Foto: ap/Matt Dunham

London - Sie ist 16 Jahre alt und kommt aus einem Land, in dem Frauensport als schamlos gilt. Saudi-Arabiens Judoka Wodjan Ali Seraj Abdulrahim Shahrkani soll sich bei den London-Spielen bedeckt halten und steht doch im Mittelpunkt der Weltöffentlichkeit. Ihr Start am Freitag in der Klasse über 78 Kilogramm, der erste Auftritt einer Athletin aus Saudi-Arabien in der Olympia-Geschichte, ist schon jetzt das Symbol der London-Spiele.

IOC-Präsident Jacques Rogge sprach sogar von einem "Meilenstein". Erstmals haben alle Olympia-Teams Frauen nominiert - neben den Saudis als letzte Länder auch Katar und Brunei. Die Ringe-Organisation verspricht sich durch die historische Premiere eine Entwicklung des Frauensports in der arabischen Welt.

Tatsächlich steht Shahrkani als Hoffnungsträgerin - aber auch als Symbol für Unterdrückung. Schulsport ist in ihrer Heimat für Mädchen verboten, Autofahren auch. Frauensporteinrichtungen werden nicht genehmigt, und ohne Begleitung eines männlichen Familienmitglieds dürfen Frauen nicht verreisen. In London wird die Schwergewichtlerin von ihrem Vater begleitet.
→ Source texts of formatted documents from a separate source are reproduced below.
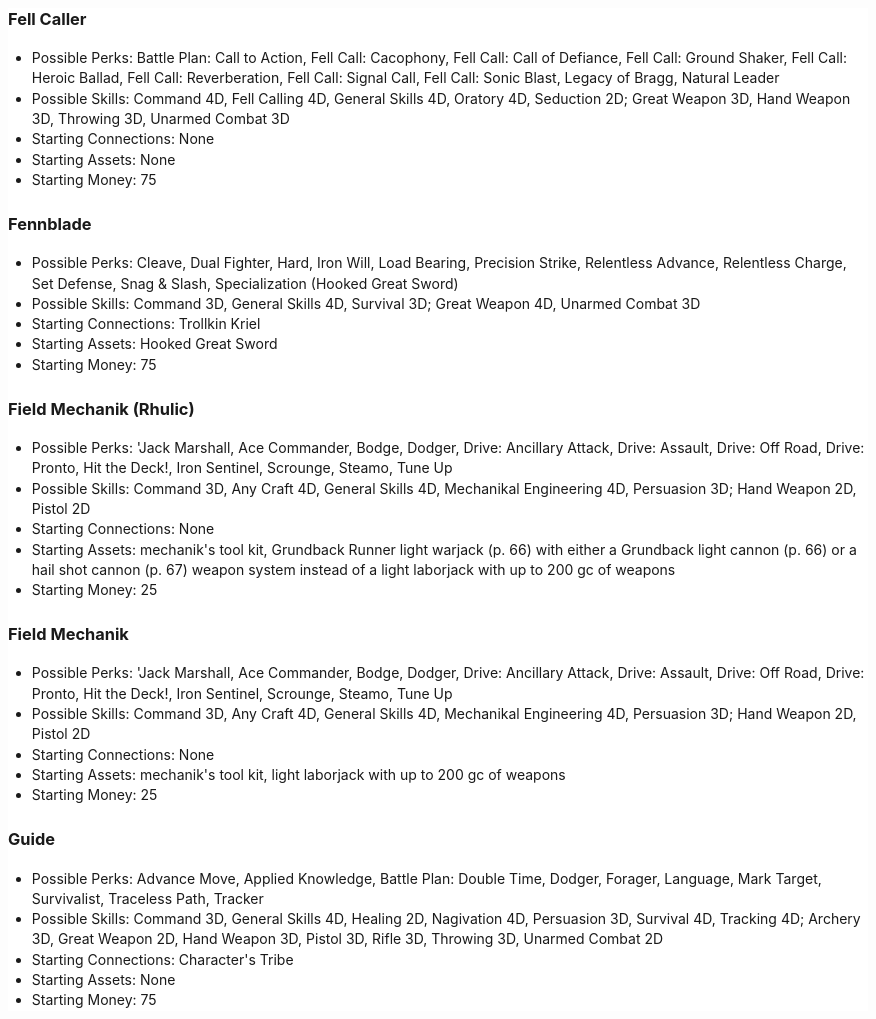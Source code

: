 ### Fell Caller

* Possible Perks: Battle Plan: Call to Action, Fell Call: Cacophony, Fell Call: Call of Defiance, Fell Call: Ground Shaker, Fell Call: Heroic Ballad, Fell Call: Reverberation, Fell Call: Signal Call, Fell Call: Sonic Blast, Legacy of Bragg, Natural Leader
* Possible Skills: Command 4D, Fell Calling 4D, General Skills 4D, Oratory 4D, Seduction 2D; Great Weapon 3D, Hand Weapon 3D, Throwing 3D, Unarmed Combat 3D
* Starting Connections: None
* Starting Assets: None
* Starting Money: 75

### Fennblade

* Possible Perks: Cleave, Dual Fighter, Hard, Iron Will, Load Bearing, Precision Strike, Relentless Advance, Relentless Charge, Set Defense, Snag & Slash, Specialization (Hooked Great Sword)
* Possible Skills: Command 3D, General Skills 4D, Survival 3D; Great Weapon 4D, Unarmed Combat 3D
* Starting Connections: Trollkin Kriel
* Starting Assets: Hooked Great Sword
* Starting Money: 75

### Field Mechanik (Rhulic)

* Possible Perks: 'Jack Marshall, Ace Commander, Bodge, Dodger, Drive: Ancillary Attack, Drive: Assault, Drive: Off Road, Drive: Pronto, Hit the Deck!, Iron Sentinel, Scrounge, Steamo, Tune Up
* Possible Skills: Command 3D, Any Craft 4D, General Skills 4D, Mechanikal Engineering 4D, Persuasion 3D; Hand Weapon 2D, Pistol 2D
* Starting Connections: None
* Starting Assets: mechanik's tool kit, Grundback Runner light warjack (p. 66) with either a Grundback light cannon (p. 66) or a hail shot cannon (p. 67) weapon system instead of a light laborjack with up to 200 gc of weapons
* Starting Money: 25

### Field Mechanik

* Possible Perks: 'Jack Marshall, Ace Commander, Bodge, Dodger, Drive: Ancillary Attack, Drive: Assault, Drive: Off Road, Drive: Pronto, Hit the Deck!, Iron Sentinel, Scrounge, Steamo, Tune Up
* Possible Skills: Command 3D, Any Craft 4D, General Skills 4D, Mechanikal Engineering 4D, Persuasion 3D; Hand Weapon 2D, Pistol 2D
* Starting Connections: None
* Starting Assets: mechanik's tool kit, light laborjack with up to 200 gc of weapons
* Starting Money: 25

### Guide

* Possible Perks: Advance Move, Applied Knowledge, Battle Plan: Double Time, Dodger, Forager, Language, Mark Target, Survivalist, Traceless Path, Tracker
* Possible Skills: Command 3D, General Skills 4D, Healing 2D, Nagivation 4D, Persuasion 3D, Survival 4D, Tracking 4D; Archery 3D, Great Weapon 2D, Hand Weapon 3D, Pistol 3D, Rifle 3D, Throwing 3D, Unarmed Combat 2D
* Starting Connections: Character's Tribe
* Starting Assets: None
* Starting Money: 75
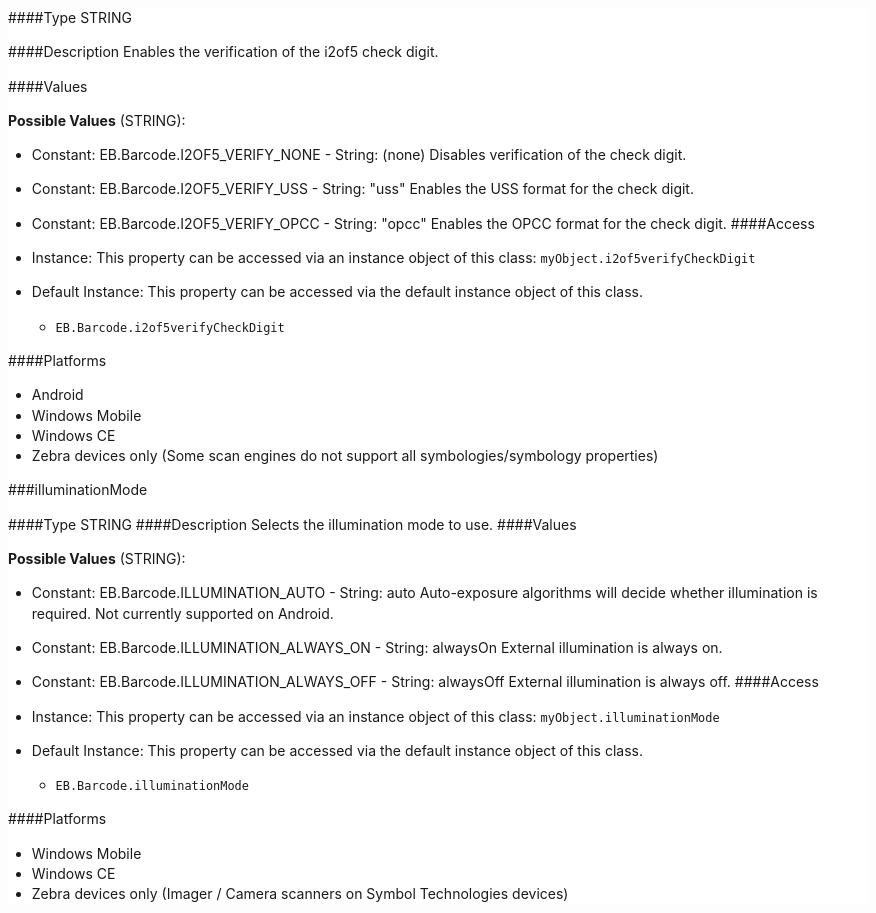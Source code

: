 ####Type
<span class='text-info'>STRING</span> 

####Description
Enables the verification of the i2of5 check digit.

####Values

<strong>Possible Values</strong> (<span class='text-info'>STRING</span>):
 
* Constant: EB.Barcode.I2OF5_VERIFY_NONE - String: (none) Disables verification of the check digit.
* Constant: EB.Barcode.I2OF5_VERIFY_USS - String: "uss" Enables the USS format for the check digit.
* Constant: EB.Barcode.I2OF5_VERIFY_OPCC - String: "opcc" Enables the OPCC format for the check digit.
####Access


* Instance: This property can be accessed via an instance object of this class: <code>myObject.i2of5verifyCheckDigit</code>
* Default Instance: This property can be accessed via the default instance object of this class. 
	* <code>EB.Barcode.i2of5verifyCheckDigit</code> 

####Platforms

* Android
* Windows Mobile
* Windows CE
* Zebra devices only (Some scan engines do not support all symbologies/symbology properties)

###illuminationMode

####Type
<span class='text-info'>STRING</span> 
####Description
Selects the illumination mode to use.
####Values

<strong>Possible Values</strong> (<span class='text-info'>STRING</span>):
 
* Constant: EB.Barcode.ILLUMINATION_AUTO - String: auto Auto-exposure algorithms will decide whether illumination is required. Not currently supported on Android.
* Constant: EB.Barcode.ILLUMINATION_ALWAYS_ON - String: alwaysOn External illumination is always on.
* Constant: EB.Barcode.ILLUMINATION_ALWAYS_OFF - String: alwaysOff External illumination is always off.
####Access


* Instance: This property can be accessed via an instance object of this class: <code>myObject.illuminationMode</code>
* Default Instance: This property can be accessed via the default instance object of this class. 
	* <code>EB.Barcode.illuminationMode</code> 



####Platforms

* Windows Mobile
* Windows CE
* Zebra devices only (Imager / Camera scanners on Symbol Technologies devices)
"Blaues Auge der olympischen Bewegung"

Die MenschenrechtlerInnen von Human Rights Watch hatten das Internationale Olympische Komitee (IOC) Ende Februar noch an die IOC-Grundsätze erinnert und "wegen Geschlechter-Diskriminierung" den Olympia-Ausschluss Saudi-Arabiens gefordert. "Dass Frauen und Mädchen nicht für die Wettkämpfe trainieren können, verletzt eindeutig das Gleichberechtigungsgebot der olympischen Charta und verpasst der olympischen Bewegung selbst ein blaues Auge", hatte Human Rights Watch kritisiert.
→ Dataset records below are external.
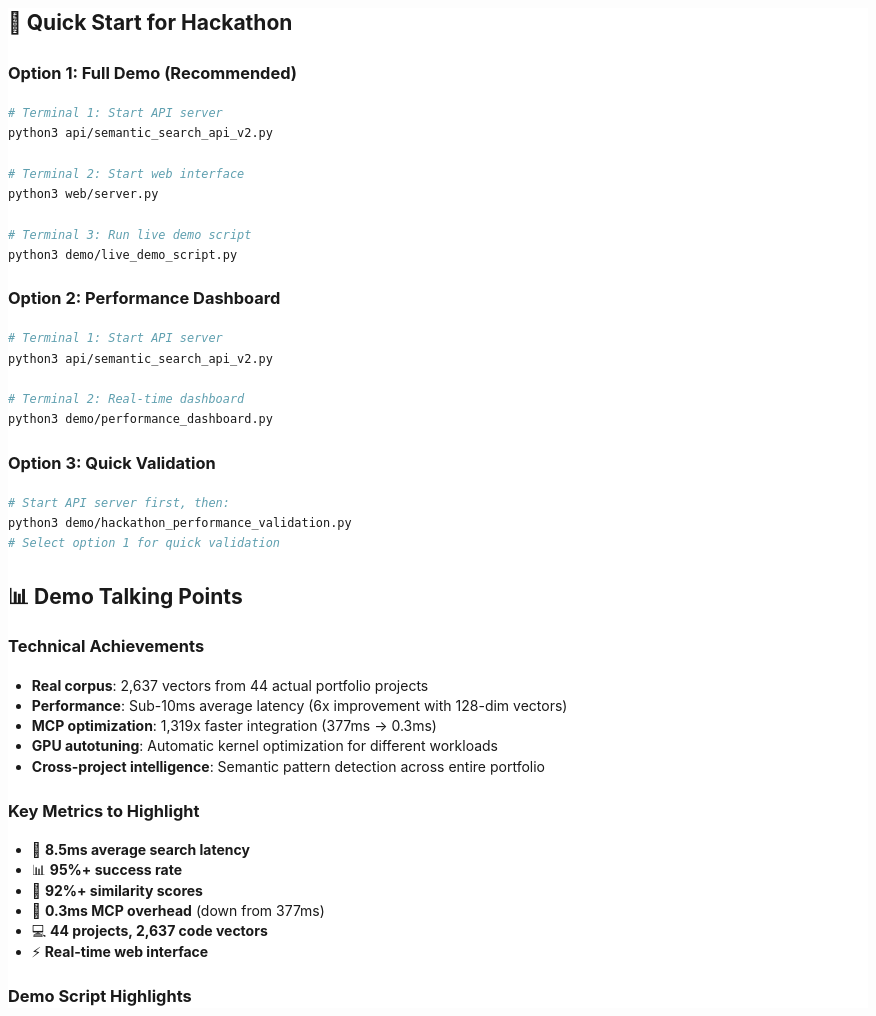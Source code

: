 ## 🚀 Quick Start for Hackathon

### Option 1: Full Demo (Recommended)
```bash
# Terminal 1: Start API server
python3 api/semantic_search_api_v2.py

# Terminal 2: Start web interface
python3 web/server.py

# Terminal 3: Run live demo script
python3 demo/live_demo_script.py
```

### Option 2: Performance Dashboard
```bash
# Terminal 1: Start API server
python3 api/semantic_search_api_v2.py

# Terminal 2: Real-time dashboard
python3 demo/performance_dashboard.py
```

### Option 3: Quick Validation
```bash
# Start API server first, then:
python3 demo/hackathon_performance_validation.py
# Select option 1 for quick validation
```

## 📊 Demo Talking Points

### Technical Achievements
- **Real corpus**: 2,637 vectors from 44 actual portfolio projects
- **Performance**: Sub-10ms average latency (6x improvement with 128-dim vectors)
- **MCP optimization**: 1,319x faster integration (377ms → 0.3ms)
- **GPU autotuning**: Automatic kernel optimization for different workloads
- **Cross-project intelligence**: Semantic pattern detection across entire portfolio

### Key Metrics to Highlight
- 🚀 **8.5ms average search latency**
- 📊 **95%+ success rate**
- 🎯 **92%+ similarity scores**
- 🔗 **0.3ms MCP overhead** (down from 377ms)
- 💻 **44 projects, 2,637 code vectors**
- ⚡ **Real-time web interface**

### Demo Script Highlights
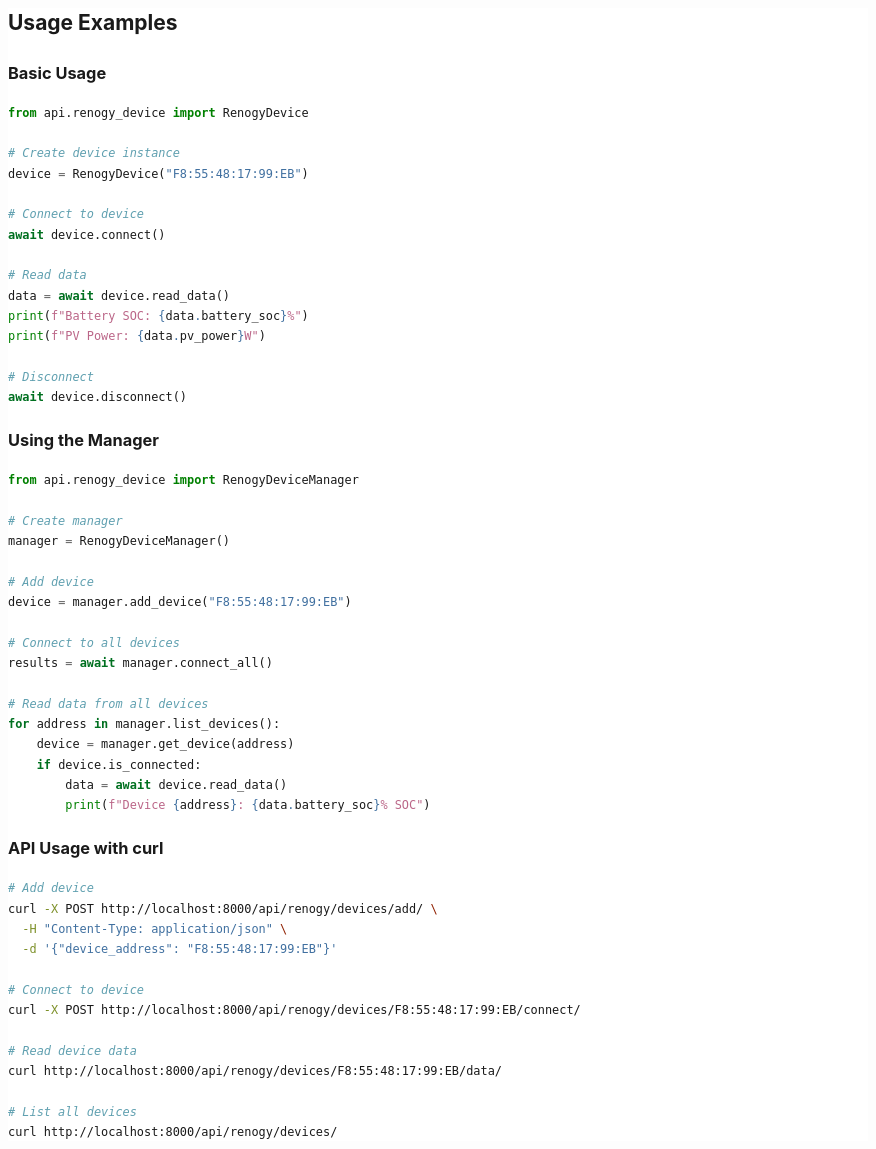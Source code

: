 ## Usage Examples

### Basic Usage

```python
from api.renogy_device import RenogyDevice

# Create device instance
device = RenogyDevice("F8:55:48:17:99:EB")

# Connect to device
await device.connect()

# Read data
data = await device.read_data()
print(f"Battery SOC: {data.battery_soc}%")
print(f"PV Power: {data.pv_power}W")

# Disconnect
await device.disconnect()
```

### Using the Manager

```python
from api.renogy_device import RenogyDeviceManager

# Create manager
manager = RenogyDeviceManager()

# Add device
device = manager.add_device("F8:55:48:17:99:EB")

# Connect to all devices
results = await manager.connect_all()

# Read data from all devices
for address in manager.list_devices():
    device = manager.get_device(address)
    if device.is_connected:
        data = await device.read_data()
        print(f"Device {address}: {data.battery_soc}% SOC")
```

### API Usage with curl

```bash
# Add device
curl -X POST http://localhost:8000/api/renogy/devices/add/ \
  -H "Content-Type: application/json" \
  -d '{"device_address": "F8:55:48:17:99:EB"}'

# Connect to device
curl -X POST http://localhost:8000/api/renogy/devices/F8:55:48:17:99:EB/connect/

# Read device data
curl http://localhost:8000/api/renogy/devices/F8:55:48:17:99:EB/data/

# List all devices
curl http://localhost:8000/api/renogy/devices/
```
Sittenwächter: schändlich und große Sünde

Shahrkani ist eine von zwei Athletinnen, die das Nationale Olympische Komitee Saudi-Arabiens nach London geschickt hat. Neben ihr repräsentiert die in den USA lebende 800-Meter-Läuferin Sarah Attar den Ölstaat. Bei der Eröffnungsfeier trugen beide Kopftücher und marschierten hinter ihren Mannschaftskollegen ins Stadion ein. Die Empörung der wahhabitischen Sittenwächter in der Heimat und Proteste in religiös-konservativen Kreisen waren trotzdem riesengroß. Ihre Teilnahme sei schändlich und eine große Sünde, hieß es.

Für ihren London-Start müssen sich beide strengen Vorschriften für den weiblichen Lebenswandel unterwerfen. Dazu gehöre "passende Kleidung nach Vorschrift der Scharia und die Begleitung von einem männlichen Aufpasser", erklärte Prinz Nawaf bin Faisal, Sportminister, Präsident des saudischen NOKS und IOC-Mitglied. Das Tragen des Hidschab, der islamischen Kopftuchvariante, ist in Saudi-Arabien für Frauen Pflicht.
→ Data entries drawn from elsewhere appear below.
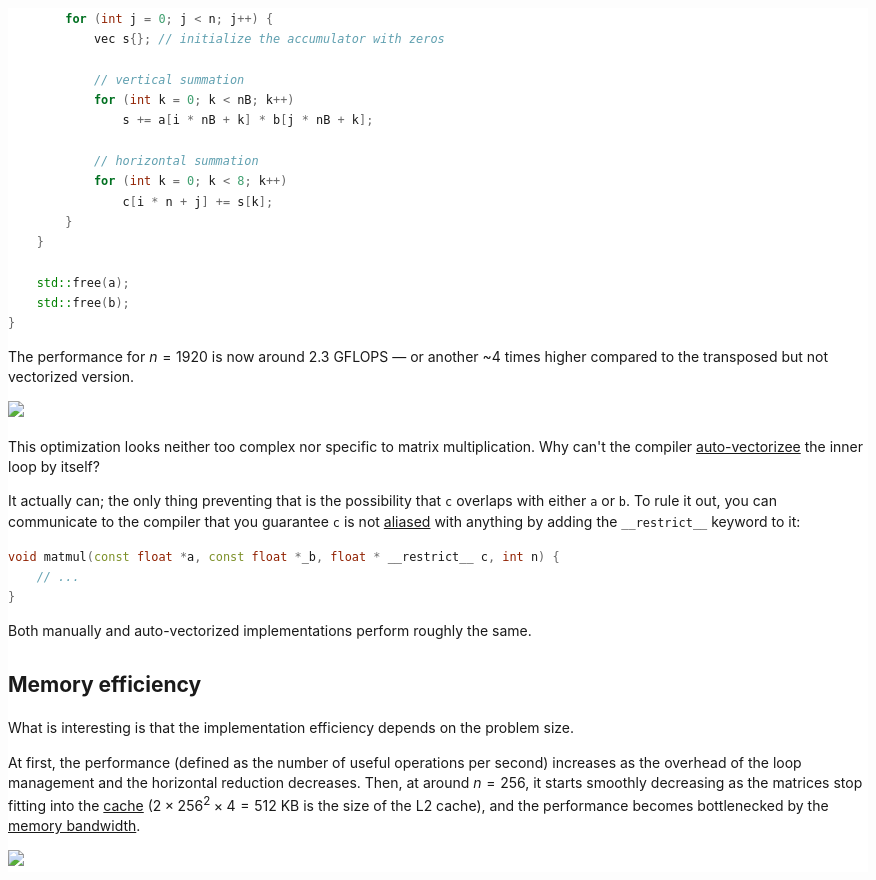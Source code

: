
 ```c++
        for (int j = 0; j < n; j++) {
            vec s{}; // initialize the accumulator with zeros

            // vertical summation
            for (int k = 0; k < nB; k++)
                s += a[i * nB + k] * b[j * nB + k];
            
            // horizontal summation
            for (int k = 0; k < 8; k++)
                c[i * n + j] += s[k];
        }
    }

    std::free(a);
    std::free(b);
}
```

The performance for $n = 1920$ is now around 2.3 GFLOPS — or another ~4 times higher compared to the transposed but not vectorized version.

![](../img/mm-vectorized-barplot.svg)

This optimization looks neither too complex nor specific to matrix multiplication. Why can't the compiler [auto-vectorizee](/hpc/simd/auto-vectorization/) the inner loop by itself?

It actually can; the only thing preventing that is the possibility that `c` overlaps with either `a` or `b`. To rule it out, you can communicate to the compiler that you guarantee `c` is not [aliased](/hpc/compilation/contracts/#memory-aliasing) with anything by adding the `__restrict__` keyword to it:



```c++
void matmul(const float *a, const float *_b, float * __restrict__ c, int n) {
    // ...
}
```

Both manually and auto-vectorized implementations perform roughly the same.



## Memory efficiency

What is interesting is that the implementation efficiency depends on the problem size. 

At first, the performance (defined as the number of useful operations per second) increases as the overhead of the loop management and the horizontal reduction decreases. Then, at around $n=256$, it starts smoothly decreasing as the matrices stop fitting into the [cache](/hpc/cpu-cache/) ($2 \times 256^2 \times 4 = 512$ KB is the size of the L2 cache), and the performance becomes bottlenecked by the [memory bandwidth](/hpc/cpu-cache/bandwidth/).

![](../img/mm-vectorized-plot.svg)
Einigung auf speziell konzipierte Kopftücher

Eine Kontroverse um die traditionelle Frauenkopfbedeckung hätte das ehrgeizige IOC-Projekt der olympischen Gleichberechtigung beinahe noch gefährdet. Der Internationale Judoverband (IJF) hatte diese Woche eine Teilnahme ohne Kopftuch zur Bedingung für Shahrkanis Start gemacht. Das Kopftuch entspreche nicht den Regeln, sagte IJF-Präsident Marius Vizer. Außerdem gehe eine Verletzungsgefahr davon aus. Shahrkanis Vater wollte seine Tochter ohne Hidschab aber nicht starten lassen. Wieder musste das IOC vermitteln. Die streitenden Parteien einigten sich auf ein speziell konzipiertes Kopftuch für den Wettkampf.

IOC-Präsident Rogge atmete erleichtert auf. Die Suche nach einer geeigneten Athletin, die über die Rolle einer Alibi-Starterin hinauskommt, hatte sich für das IOC ohnehin als extrem schwierig gestaltet. IOC-Vize Nawal el Moutawakel wertete das Debüt der Saudi-Frauen als Fortschritt und "Grundstein" für die Zukunft. 1984 bei ihrem Olympiasieg über 400-Meter-Hürden sei sie auch die einzige Frau im marokkanischen Team gewesen. Eine rasche Verbesserung der Situation für Frauen in Saudi-Arabien scheint trotzdem unwahrscheinlich. (APA, 3.8.2012)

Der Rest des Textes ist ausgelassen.